Five events to catch at this year’s Indian Summer Festival

Amjad Ali Khan & Sons with Sharon Isbin: Strings for Peace. Photo by SuvoDas.

The Indian Summer Festival is an annual festival of arts, music, and ideas. According to its website, its programming “is rigorous and quirky with an appetite for experimentation, deep thinking, and curiosity… We offer a model for dialogue, a possibility for an inclusive community that is unafraid of striking up conversations—both cheerful and difficult.”

The 9th annual edition of the festival runs July 4-14 at various venues in Vancouver.
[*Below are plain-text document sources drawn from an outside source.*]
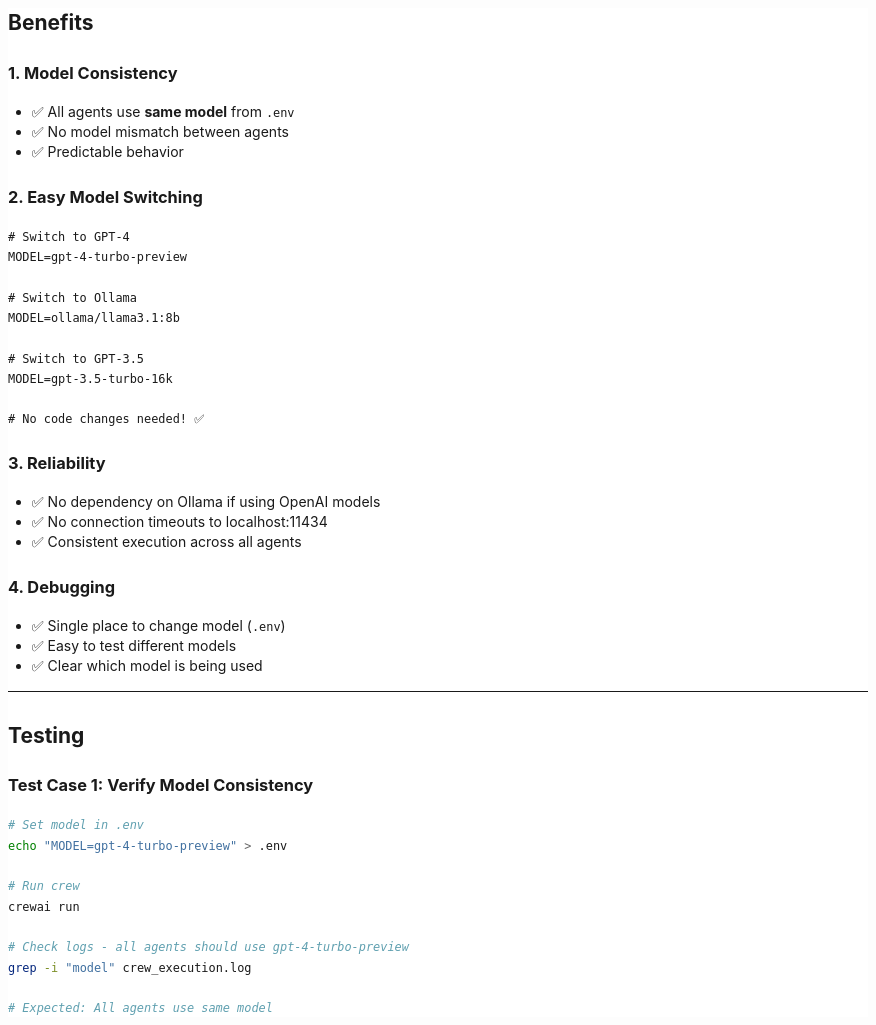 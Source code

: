 
## Benefits

### 1. Model Consistency
- ✅ All agents use **same model** from `.env`
- ✅ No model mismatch between agents
- ✅ Predictable behavior

### 2. Easy Model Switching
```env
# Switch to GPT-4
MODEL=gpt-4-turbo-preview

# Switch to Ollama
MODEL=ollama/llama3.1:8b

# Switch to GPT-3.5
MODEL=gpt-3.5-turbo-16k

# No code changes needed! ✅
```

### 3. Reliability
- ✅ No dependency on Ollama if using OpenAI models
- ✅ No connection timeouts to localhost:11434
- ✅ Consistent execution across all agents

### 4. Debugging
- ✅ Single place to change model (`.env`)
- ✅ Easy to test different models
- ✅ Clear which model is being used

---

## Testing

### Test Case 1: Verify Model Consistency

```bash
# Set model in .env
echo "MODEL=gpt-4-turbo-preview" > .env

# Run crew
crewai run

# Check logs - all agents should use gpt-4-turbo-preview
grep -i "model" crew_execution.log

# Expected: All agents use same model
```
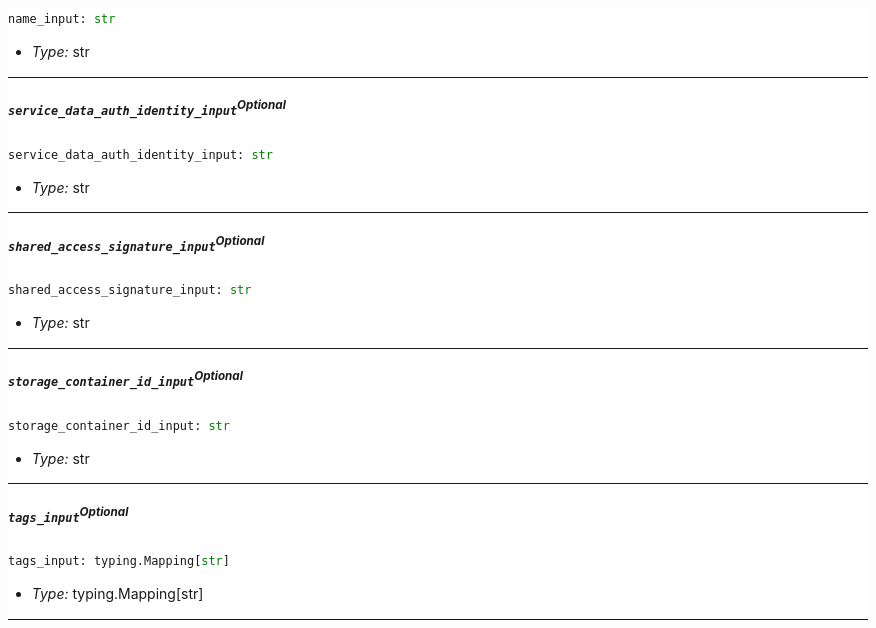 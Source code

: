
 ```python
name_input: str
```

- *Type:* str

---

##### `service_data_auth_identity_input`<sup>Optional</sup> <a name="service_data_auth_identity_input" id="@cdktf/provider-azurerm.machineLearningDatastoreBlobstorage.MachineLearningDatastoreBlobstorage.property.serviceDataAuthIdentityInput"></a>

```python
service_data_auth_identity_input: str
```

- *Type:* str

---

##### `shared_access_signature_input`<sup>Optional</sup> <a name="shared_access_signature_input" id="@cdktf/provider-azurerm.machineLearningDatastoreBlobstorage.MachineLearningDatastoreBlobstorage.property.sharedAccessSignatureInput"></a>

```python
shared_access_signature_input: str
```

- *Type:* str

---

##### `storage_container_id_input`<sup>Optional</sup> <a name="storage_container_id_input" id="@cdktf/provider-azurerm.machineLearningDatastoreBlobstorage.MachineLearningDatastoreBlobstorage.property.storageContainerIdInput"></a>

```python
storage_container_id_input: str
```

- *Type:* str

---

##### `tags_input`<sup>Optional</sup> <a name="tags_input" id="@cdktf/provider-azurerm.machineLearningDatastoreBlobstorage.MachineLearningDatastoreBlobstorage.property.tagsInput"></a>

```python
tags_input: typing.Mapping[str]
```

- *Type:* typing.Mapping[str]

--- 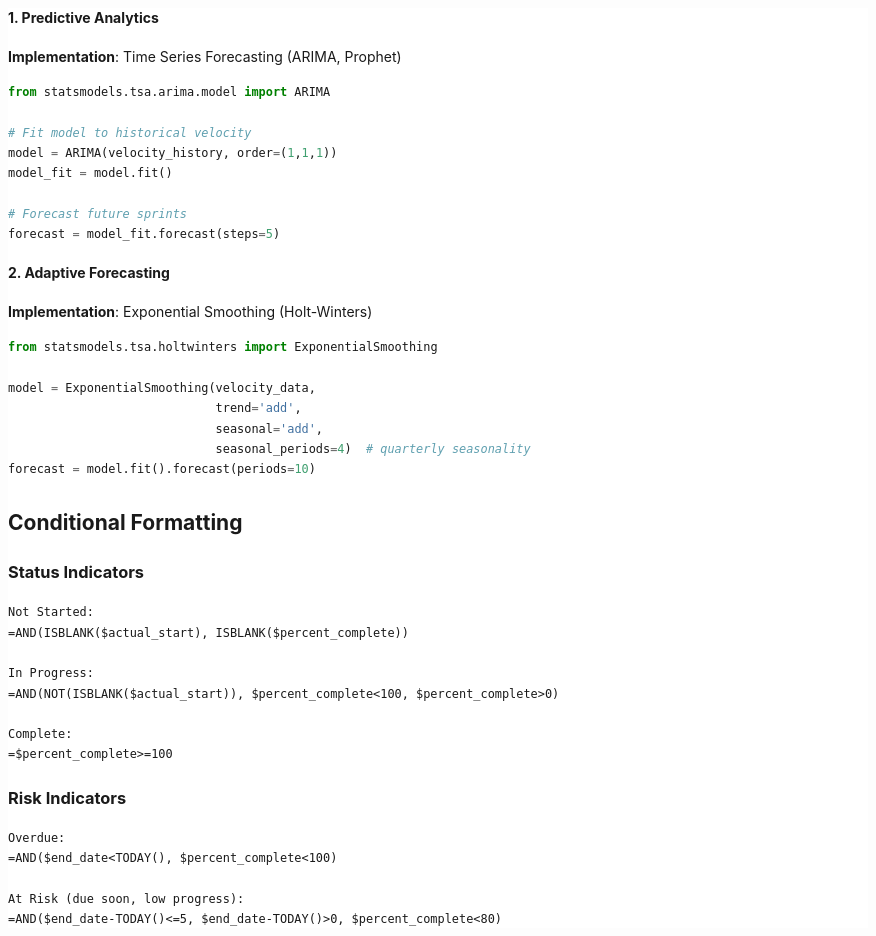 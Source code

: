 #### 1. Predictive Analytics

**Implementation**: Time Series Forecasting (ARIMA, Prophet)

```python
from statsmodels.tsa.arima.model import ARIMA

# Fit model to historical velocity
model = ARIMA(velocity_history, order=(1,1,1))
model_fit = model.fit()

# Forecast future sprints
forecast = model_fit.forecast(steps=5)
```

#### 2. Adaptive Forecasting

**Implementation**: Exponential Smoothing (Holt-Winters)

```python
from statsmodels.tsa.holtwinters import ExponentialSmoothing

model = ExponentialSmoothing(velocity_data,
                             trend='add',
                             seasonal='add',
                             seasonal_periods=4)  # quarterly seasonality
forecast = model.fit().forecast(periods=10)
```

## Conditional Formatting

### Status Indicators

```excel
Not Started:
=AND(ISBLANK($actual_start), ISBLANK($percent_complete))

In Progress:
=AND(NOT(ISBLANK($actual_start)), $percent_complete<100, $percent_complete>0)

Complete:
=$percent_complete>=100
```

### Risk Indicators

```excel
Overdue:
=AND($end_date<TODAY(), $percent_complete<100)

At Risk (due soon, low progress):
=AND($end_date-TODAY()<=5, $end_date-TODAY()>0, $percent_complete<80)
```
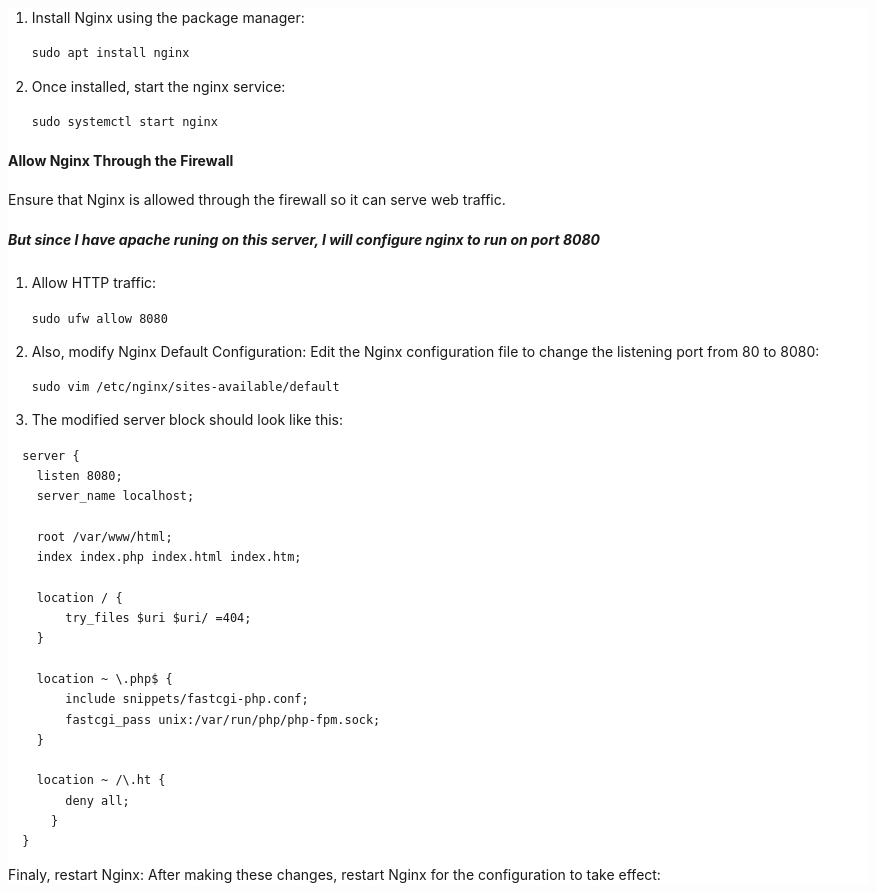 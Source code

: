 1. Install Nginx  using the package manager:
   
     ```
     sudo apt install nginx
     ```
   
2. Once installed, start the nginx service:
   
     ```
     sudo systemctl start nginx
     ```
   
#### **Allow Nginx Through the Firewall**
Ensure that Nginx is allowed through the firewall so it can serve web traffic.
##### But since I have apache runing on this server, I will configure nginx to run on port 8080

1. Allow HTTP traffic:
   
     ```
     sudo ufw allow 8080
     ```
2. Also, modify Nginx Default Configuration: Edit the Nginx configuration file to change the listening port from 80 to 8080:
    ```
    sudo vim /etc/nginx/sites-available/default
    ```

3. The modified server block should look like this:
```
  server {
    listen 8080;
    server_name localhost;

    root /var/www/html;
    index index.php index.html index.htm;

    location / {
        try_files $uri $uri/ =404;
    }

    location ~ \.php$ {
        include snippets/fastcgi-php.conf;
        fastcgi_pass unix:/var/run/php/php-fpm.sock;
    }

    location ~ /\.ht {
        deny all;
      }
  }
```
Finaly, restart Nginx: After making these changes, restart Nginx for the configuration to take effect:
See below for five events we think are worth checking out, including a concert, a stand-up comedy show, and a presentation that asks: “Are we deranged?”
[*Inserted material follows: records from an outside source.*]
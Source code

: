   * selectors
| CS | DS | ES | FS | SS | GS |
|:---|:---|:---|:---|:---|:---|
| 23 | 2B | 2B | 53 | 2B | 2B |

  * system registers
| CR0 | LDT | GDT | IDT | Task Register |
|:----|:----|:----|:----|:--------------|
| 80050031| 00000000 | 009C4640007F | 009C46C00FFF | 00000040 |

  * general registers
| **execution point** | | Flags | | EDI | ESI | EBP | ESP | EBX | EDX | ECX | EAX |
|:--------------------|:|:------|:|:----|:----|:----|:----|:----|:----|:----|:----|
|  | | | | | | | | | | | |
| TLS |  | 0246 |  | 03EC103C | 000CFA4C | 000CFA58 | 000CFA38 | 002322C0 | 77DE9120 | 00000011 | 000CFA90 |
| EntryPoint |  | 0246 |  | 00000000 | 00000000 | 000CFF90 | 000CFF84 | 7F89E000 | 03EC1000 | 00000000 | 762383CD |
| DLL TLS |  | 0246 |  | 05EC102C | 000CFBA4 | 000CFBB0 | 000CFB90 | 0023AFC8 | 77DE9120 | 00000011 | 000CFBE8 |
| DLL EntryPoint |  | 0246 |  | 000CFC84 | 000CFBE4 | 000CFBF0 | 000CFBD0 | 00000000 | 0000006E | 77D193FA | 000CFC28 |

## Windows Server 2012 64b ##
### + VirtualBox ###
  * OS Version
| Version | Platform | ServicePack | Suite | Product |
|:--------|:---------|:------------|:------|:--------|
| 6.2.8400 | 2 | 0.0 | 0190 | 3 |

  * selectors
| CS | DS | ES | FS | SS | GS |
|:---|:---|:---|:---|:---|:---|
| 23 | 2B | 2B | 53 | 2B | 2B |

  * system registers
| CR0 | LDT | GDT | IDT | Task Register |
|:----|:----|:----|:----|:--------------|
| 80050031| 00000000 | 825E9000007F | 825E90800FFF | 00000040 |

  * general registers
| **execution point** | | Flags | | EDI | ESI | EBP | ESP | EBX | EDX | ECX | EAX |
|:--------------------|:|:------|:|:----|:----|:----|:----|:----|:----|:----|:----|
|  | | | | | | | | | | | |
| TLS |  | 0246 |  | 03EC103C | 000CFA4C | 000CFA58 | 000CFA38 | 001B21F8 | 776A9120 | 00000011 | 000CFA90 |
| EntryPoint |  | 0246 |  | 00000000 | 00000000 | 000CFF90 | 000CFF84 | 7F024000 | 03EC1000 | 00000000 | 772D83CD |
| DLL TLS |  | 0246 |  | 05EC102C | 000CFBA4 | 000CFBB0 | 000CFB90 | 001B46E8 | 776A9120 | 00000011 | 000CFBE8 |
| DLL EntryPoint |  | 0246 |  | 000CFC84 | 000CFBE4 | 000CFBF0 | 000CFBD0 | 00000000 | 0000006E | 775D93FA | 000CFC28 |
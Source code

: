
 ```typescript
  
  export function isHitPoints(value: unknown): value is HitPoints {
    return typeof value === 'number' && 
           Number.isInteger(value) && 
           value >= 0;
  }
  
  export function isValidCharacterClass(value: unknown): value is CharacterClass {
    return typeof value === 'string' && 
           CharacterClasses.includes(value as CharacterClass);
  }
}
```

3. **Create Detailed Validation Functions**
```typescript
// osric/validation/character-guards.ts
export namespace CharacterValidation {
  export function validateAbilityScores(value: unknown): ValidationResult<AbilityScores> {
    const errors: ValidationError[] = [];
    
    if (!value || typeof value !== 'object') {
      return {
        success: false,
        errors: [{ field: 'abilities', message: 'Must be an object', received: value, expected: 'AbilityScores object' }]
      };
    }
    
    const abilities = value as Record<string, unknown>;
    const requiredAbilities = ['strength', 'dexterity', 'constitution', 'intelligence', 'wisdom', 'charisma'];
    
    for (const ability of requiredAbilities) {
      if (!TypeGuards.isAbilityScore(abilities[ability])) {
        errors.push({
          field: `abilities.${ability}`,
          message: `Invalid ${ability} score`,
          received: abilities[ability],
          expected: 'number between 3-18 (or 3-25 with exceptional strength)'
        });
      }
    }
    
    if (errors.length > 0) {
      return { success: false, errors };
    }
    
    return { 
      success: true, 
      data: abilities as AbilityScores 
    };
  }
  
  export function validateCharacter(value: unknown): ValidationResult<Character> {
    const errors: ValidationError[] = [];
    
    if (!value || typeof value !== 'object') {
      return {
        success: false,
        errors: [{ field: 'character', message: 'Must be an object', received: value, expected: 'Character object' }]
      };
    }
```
Opening Party (July 4 at Roundhouse Community Centre, 181 Roundhouse Mews)—In keeping with the festival’s 2019 theme of Tricksters, Magicians and Oracles, the Roundhouse will welcome jugglers, fortune tellers, and musicians along with the usual lineup of local chefs. These include representatives from My Shanti, Blue Water Cafe, Tayybeh, Jamjar, Bodega on Main, Medina, Ancora and La Glace.

5×15 (July 5 at Roundhouse Community Centre)—Five speakers, including travel writer/essayist Pico Iyer, present 15-minute talks. Other speakers include blues singer/creative writing professor Arthur Flowers, novelist Eden Robinson, writer Kamal Pandyam and pollster Shachi Kurl.

Author/essayist Pico Iyer is at two events with this year’s Indian Summer Festival, July 4-14. Brigitte Lacombe photo.

The Great Derangement (July 10 at SFU Woodward’s Goldcorp Centre for the Arts, 149 W Hastings St.)—Are we deranged? Indian novelist Amitav Ghosh posits this question in his 2016 non-fiction book The Great Derangement: Climate Change and the Unthinkable, in which he argues that future generations may well think so, given our failure in the face of global warming. In this presentation, Ghosh charts the complicity of fiction in shaping the priorities and consumer choices of the world we have created.

Strings for Peace (July 12 at Chan Centre for the Performing Arts, 6265 Crescent Rd)—In this rare concert, Amjad Ali Khan and his sons perform with three-time Grammy Award-winning classical guitarist Sharon Isbin. Regarded as a master of classical Indian stringed instrument the sarod, Khan is one of India’s most celebrated classical musicians. Isbin and the Khans will present a range of music, from Spanish work for guitar to ragas and folk tunes.

Hari Kondabolu (July 13 at Vancouver Playhouse, 600 Hamilton St.)—The Brooklyn-based comedian, writer, and podcaster has performed on The Late Show with David Letterman, Conan, Jimmy Kimmel Live, John Oliver’s NY Stand-Up Show, @Midnight & has his own half-hour special on Comedy Central. His Netflix special is Warn Your Relatives (2018). In 2017, he released his documentary The Problem with Apu, which looked at the stereotypical Indian character on The Simpsons.